- [EXERCISE REQUIREMENTS] Check each line below for the word "Alice" and give the number of lines that have it, nothing more.

- [GIVEN ENTRIES]
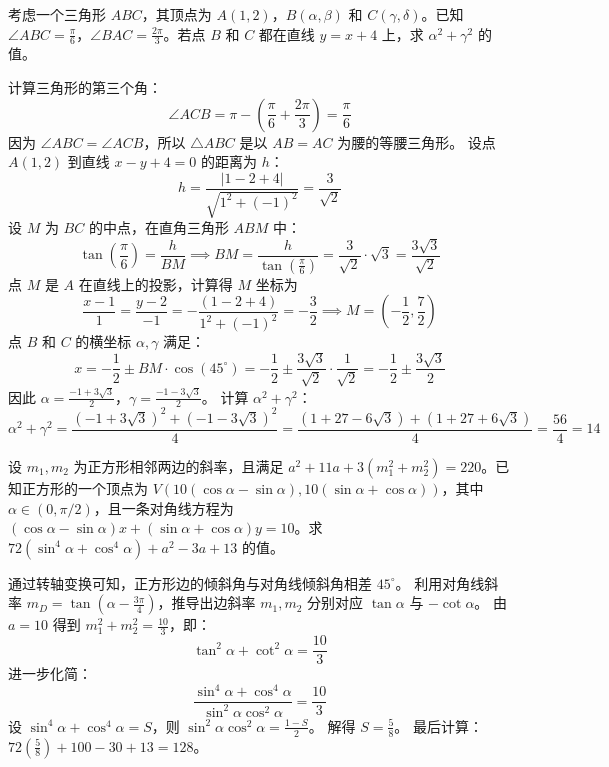 \begin{questions}
\question
考虑一个三角形 $ABC$，其顶点为 $A(1, 2)$，$B(\alpha, \beta)$ 和 $C(\gamma, \delta)$。已知 $\angle ABC = \frac{\pi}{6}$，$\angle BAC = \frac{2\pi}{3}$。若点 $B$ 和 $C$ 都在直线 $y = x + 4$ 上，求 $\alpha^2 + \gamma^2$ 的值。
\begin{solution}
计算三角形的第三个角：
\[
\angle ACB = \pi - \left( \frac{\pi}{6} + \frac{2\pi}{3} \right) = \frac{\pi}{6}
\]
因为 $\angle ABC = \angle ACB$，所以 $\triangle ABC$ 是以 $AB=AC$ 为腰的等腰三角形。
设点 $A(1, 2)$ 到直线 $x - y + 4 = 0$ 的距离为 $h$：
\[
h = \frac{|1 - 2 + 4|}{\sqrt{1^2 + (-1)^2}} = \frac{3}{\sqrt{2}}
\]
设 $M$ 为 $BC$ 的中点，在直角三角形 $ABM$ 中：
\[
\tan \left( \frac{\pi}{6} \right) = \frac{h}{BM} \implies BM = \frac{h}{\tan(\frac{\pi}{6})} = \frac{3}{\sqrt{2}} \cdot \sqrt{3} = \frac{3\sqrt{3}}{\sqrt{2}}
\]
点 $M$ 是 $A$ 在直线上的投影，计算得 $M$ 坐标为 
$$\frac{x-1}{1} = \frac{y-2}{-1} = -\frac{(1-2+4)}{1^2+(-1)^2} = -\frac{3}{2} \implies M = \left(-\frac{1}{2}, \frac{7}{2}\right)$$
点 $B$ 和 $C$ 的横坐标 $\alpha, \gamma$ 满足：
\[
x = -\frac{1}{2} \pm BM \cdot \cos(45^\circ) = -\frac{1}{2} \pm \frac{3\sqrt{3}}{\sqrt{2}} \cdot \frac{1}{\sqrt{2}} = -\frac{1}{2} \pm \frac{3\sqrt{3}}{2}
\]
因此 $\alpha = \frac{-1 + 3\sqrt{3}}{2}$，$\gamma = \frac{-1 - 3\sqrt{3}}{2}$。
计算 $\alpha^2 + \gamma^2$：
\[
\alpha^2 + \gamma^2 = \frac{(-1 + 3\sqrt{3})^2 + (-1 - 3\sqrt{3})^2}{4} = \frac{(1 + 27 - 6\sqrt{3}) + (1 + 27 + 6\sqrt{3})}{4} = \frac{56}{4} = 14
\]
\end{solution}
\question
设 $m_1, m_2$ 为正方形相邻两边的斜率，且满足 $a^2 + 11a + 3(m_1^2 + m_2^2) = 220$。已知正方形的一个顶点为 $V(10(\cos \alpha - \sin \alpha), 10(\sin \alpha + \cos \alpha))$，其中 $\alpha \in (0, \pi/2)$，且一条对角线方程为 $(\cos \alpha - \sin \alpha)x + (\sin \alpha + \cos \alpha)y = 10$。求 $72(\sin^4 \alpha + \cos^4 \alpha) + a^2 - 3a + 13$ 的值。
\begin{solution}
通过转轴变换可知，正方形边的倾斜角与对角线倾斜角相差 $45^\circ$。
利用对角线斜率 $m_D = \tan(\alpha - \frac{3\pi}{4})$，推导出边斜率 $m_1, m_2$ 分别对应 $\tan \alpha$ 与 $-\cot \alpha$。
由 $a=10$ 得到 $m_1^2 + m_2^2 = \frac{10}{3}$，即：
\[ \tan^2 \alpha + \cot^2 \alpha = \frac{10}{3} \]
进一步化简：
\[ \frac{\sin^4 \alpha + \cos^4 \alpha}{\sin^2 \alpha \cos^2 \alpha} = \frac{10}{3} \]
设 $\sin^4 \alpha + \cos^4 \alpha = S$，则 $\sin^2 \alpha \cos^2 \alpha = \frac{1-S}{2}$。
解得 $S = \frac{5}{8}$。
最后计算：$72(\frac{5}{8}) + 100 - 30 + 13 = 128$。
\end{solution}


\end{questions}
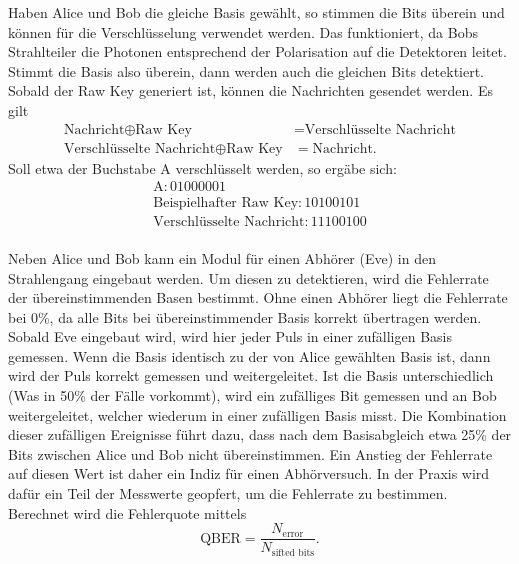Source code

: \noindent Haben Alice und Bob die gleiche Basis gewählt, so stimmen die Bits überein
und können für die Verschlüsselung verwendet werden. Das funktioniert, da Bobs 
Strahlteiler die Photonen entsprechend der Polarisation auf die Detektoren leitet. 
Stimmt die Basis also überein, dann werden auch die gleichen Bits detektiert. 
Sobald der Raw Key generiert ist, können die Nachrichten gesendet werden. Es gilt 
\begin{align}
    \text{Nachricht} \oplus \text{Raw Key} &= \text{Verschlüsselte Nachricht} \\
    \text{Verschlüsselte Nachricht} \oplus \text{Raw Key} &= \text{Nachricht}.
\end{align}
Soll etwa der Buchstabe A \cite{Ainbinär} verschlüsselt werden, so ergäbe sich:
\begin{align*}
    \text{A}: 01000001 \\
    \text{Beispielhafter Raw Key}: 10100101 \\
    \text{Verschlüsselte Nachricht}: 11100100
\end{align*}
\vspace{0.5cm}
\\
\noindent Neben Alice und Bob kann ein Modul für einen Abhörer (Eve) in den 
Strahlengang eingebaut werden. Um diesen zu detektieren, wird die Fehlerrate der 
übereinstimmenden Basen bestimmt. Ohne einen Abhörer liegt die Fehlerrate bei 0\%,
da alle Bits bei übereinstimmender Basis korrekt übertragen werden. Sobald Eve
eingebaut wird, wird hier jeder Puls in einer zufälligen Basis gemessen. Wenn die 
Basis identisch zu der von Alice gewählten Basis ist, dann wird der Puls korrekt
gemessen und weitergeleitet. Ist die Basis unterschiedlich (Was in 50\% der Fälle
vorkommt), wird ein zufälliges Bit gemessen und an Bob weitergeleitet, welcher 
wiederum in einer zufälligen Basis misst. Die Kombination dieser zufälligen 
Ereignisse führt dazu, dass nach dem Basisabgleich etwa 25\% der Bits zwischen 
Alice und Bob nicht übereinstimmen. Ein Anstieg der Fehlerrate auf diesen Wert ist
daher ein Indiz für einen Abhörversuch. In der Praxis wird dafür ein Teil der 
Messwerte geopfert, um die Fehlerrate zu bestimmen. Berechnet wird die Fehlerquote 
mittels
\begin{equation}
    \text{QBER} = \frac{N_\text{error}}{N_\text{sifted bits}}.
\end{equation}


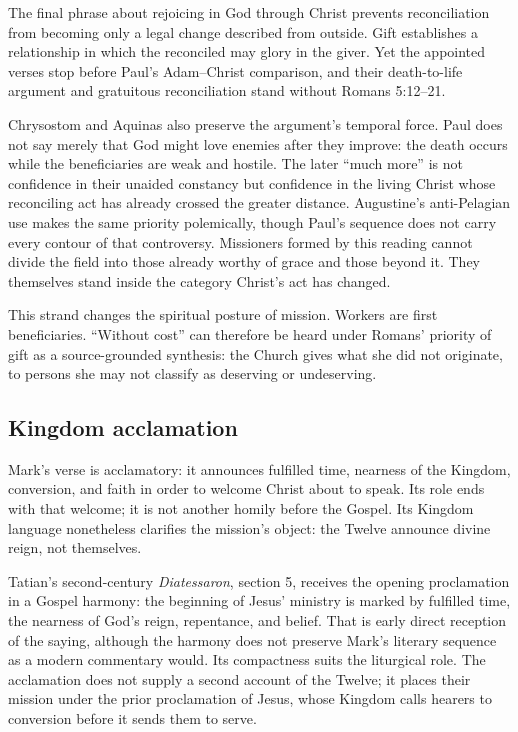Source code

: The final phrase about rejoicing in God through Christ prevents reconciliation from becoming only a legal change described from outside. Gift establishes a relationship in which the reconciled may glory in the giver. Yet the appointed verses stop before Paul's Adam--Christ comparison, and their death-to-life argument and gratuitous reconciliation stand without Romans 5:12--21.

Chrysostom and Aquinas also preserve the argument's temporal force. Paul does not say merely that God might love enemies after they improve: the death occurs while the beneficiaries are weak and hostile. The later “much more” is not confidence in their unaided constancy but confidence in the living Christ whose reconciling act has already crossed the greater distance. Augustine's anti-Pelagian use makes the same priority polemically, though Paul's sequence does not carry every contour of that controversy. Missioners formed by this reading cannot divide the field into those already worthy of grace and those beyond it. They themselves stand inside the category Christ's act has changed.

This strand changes the spiritual posture of mission. Workers are first beneficiaries. “Without cost” can therefore be heard under Romans' priority of gift as a source-grounded synthesis: the Church gives what she did not originate, to persons she may not classify as deserving or undeserving.

\subsection*{Kingdom acclamation\enspace{}}

Mark's verse is acclamatory: it announces fulfilled time, nearness of the Kingdom, conversion, and faith in order to welcome Christ about to speak. Its role ends with that welcome; it is not another homily before the Gospel. Its Kingdom language nonetheless clarifies the mission's object: the Twelve announce divine reign, not themselves.

Tatian's second-century \emph{Diatessaron}, section 5, receives the opening proclamation in a Gospel harmony: the beginning of Jesus' ministry is marked by fulfilled time, the nearness of God's reign, repentance, and belief. That is early direct reception of the saying, although the harmony does not preserve Mark's literary sequence as a modern commentary would. Its compactness suits the liturgical role. The acclamation does not supply a second account of the Twelve; it places their mission under the prior proclamation of Jesus, whose Kingdom calls hearers to conversion before it sends them to serve.

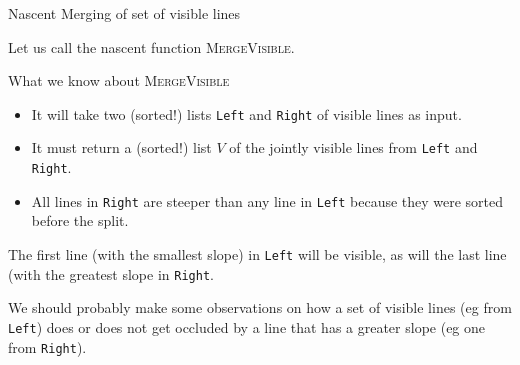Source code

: \documentclass[ignorenonframetext,]{beamer}
\begin{document}
\begin{frame}{Nascent Merging of set of visible lines}

  Let us call the nascent function \textsc{MergeVisible}.

  \begin{block}{What we know about \textsc{MergeVisible}}
    \begin{itemize}
    \item It will take two (sorted!) lists \texttt{Left} and
      \texttt{Right} of visible lines as input. 
    \item It must return a (sorted!) list $V$ of the jointly visible
      lines from \texttt{Left} and \texttt{Right}.
    \item All lines in \texttt{Right} are steeper than any line in
      \texttt{Left} because they were sorted before the split.
    \end{itemize}
  \item The first line (with the smallest slope) in \texttt{Left} will
    be visible, as will the last line (with the greatest slope in \texttt{Right}.
  \end{block}

  We should probably make some observations on how a set of visible lines
  (eg from \texttt{Left}) does or does not get occluded by a line that
  has a greater slope (eg one from \texttt{Right}).

\end{frame}
  
\end{document}
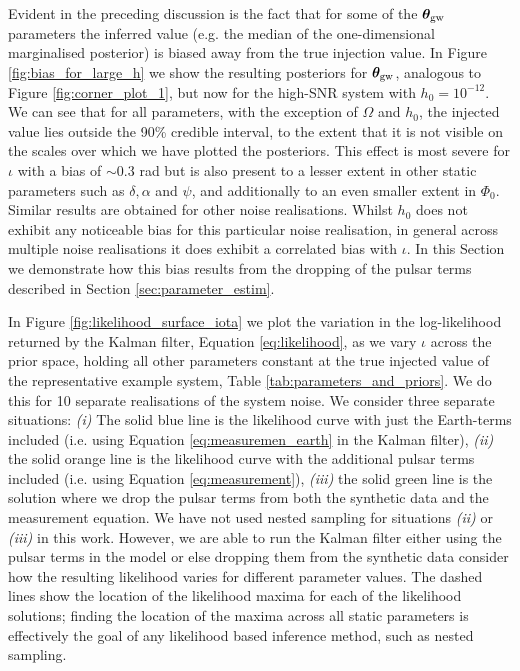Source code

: \documentclass[fleqn,usenatbib,useAMS]{mnras}
\begin{document}
Evident in the preceding discussion is the fact that for some of the $\boldsymbol{\theta}_{\rm gw}$ parameters the inferred value (e.g. the median of the one-dimensional marginalised posterior) is biased away from the true injection value. In Figure \ref{fig:bias_for_large_h} we show the resulting posteriors for $\boldsymbol{\theta}_{\rm gw}$, analogous to Figure \ref{fig:corner_plot_1}, but now for the high-SNR system with $h_0 = 10^{-12}$. We can see that for all parameters, with the exception of $\Omega$ and $h_0$, the injected value lies outside the 90\% credible interval, to the extent that it is not visible on the scales over which we have plotted the posteriors. This effect is most severe for $\iota$ with a bias of $\sim 0.3$ rad but is also present to a lesser extent in other static parameters such as $\delta,\alpha$ and $\psi$, and additionally to an even smaller extent in $\Phi_0$. Similar results are obtained for other noise realisations. Whilst $h_0$ does not exhibit any noticeable bias for this particular noise realisation, in general across multiple noise realisations it does exhibit a correlated bias with $\iota$. In this Section we demonstrate how this bias results from the dropping of the pulsar terms described in Section \ref{sec:parameter_estim}. \newline 


In Figure \ref{fig:likelihood_surface_iota} we plot the variation in the log-likelihood returned by the Kalman filter, Equation \eqref{eq:likelihood}, as we vary $\iota$ across the prior space, holding all other parameters constant at the true injected value of the representative example system, Table \ref{tab:parameters_and_priors}. We do this for 10 separate realisations of the system noise. We consider three separate situations: \textit{(i)} The solid blue line is the likelihood curve with just the Earth-terms included (i.e. using Equation \ref{eq:measuremen_earth} in the Kalman filter), \textit{(ii)} the solid orange line is the likelihood curve with the additional pulsar terms included (i.e. using Equation \ref{eq:measurement}), \textit{(iii)} the solid green line is the solution where we drop the pulsar terms from both the synthetic data and the measurement equation. We have not used nested sampling for situations \textit{(ii)} or \textit{(iii)} in this work. However, we are able to run the Kalman filter either using the pulsar terms in the model or else dropping them from the synthetic data consider how the resulting likelihood varies for different parameter values. The dashed lines show the location of the likelihood maxima for each of the likelihood solutions; finding the location of the maxima across all static parameters is effectively the goal of any likelihood based inference method, such as nested sampling. \newline  
\end{document}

- [COMPLETED TASK] 4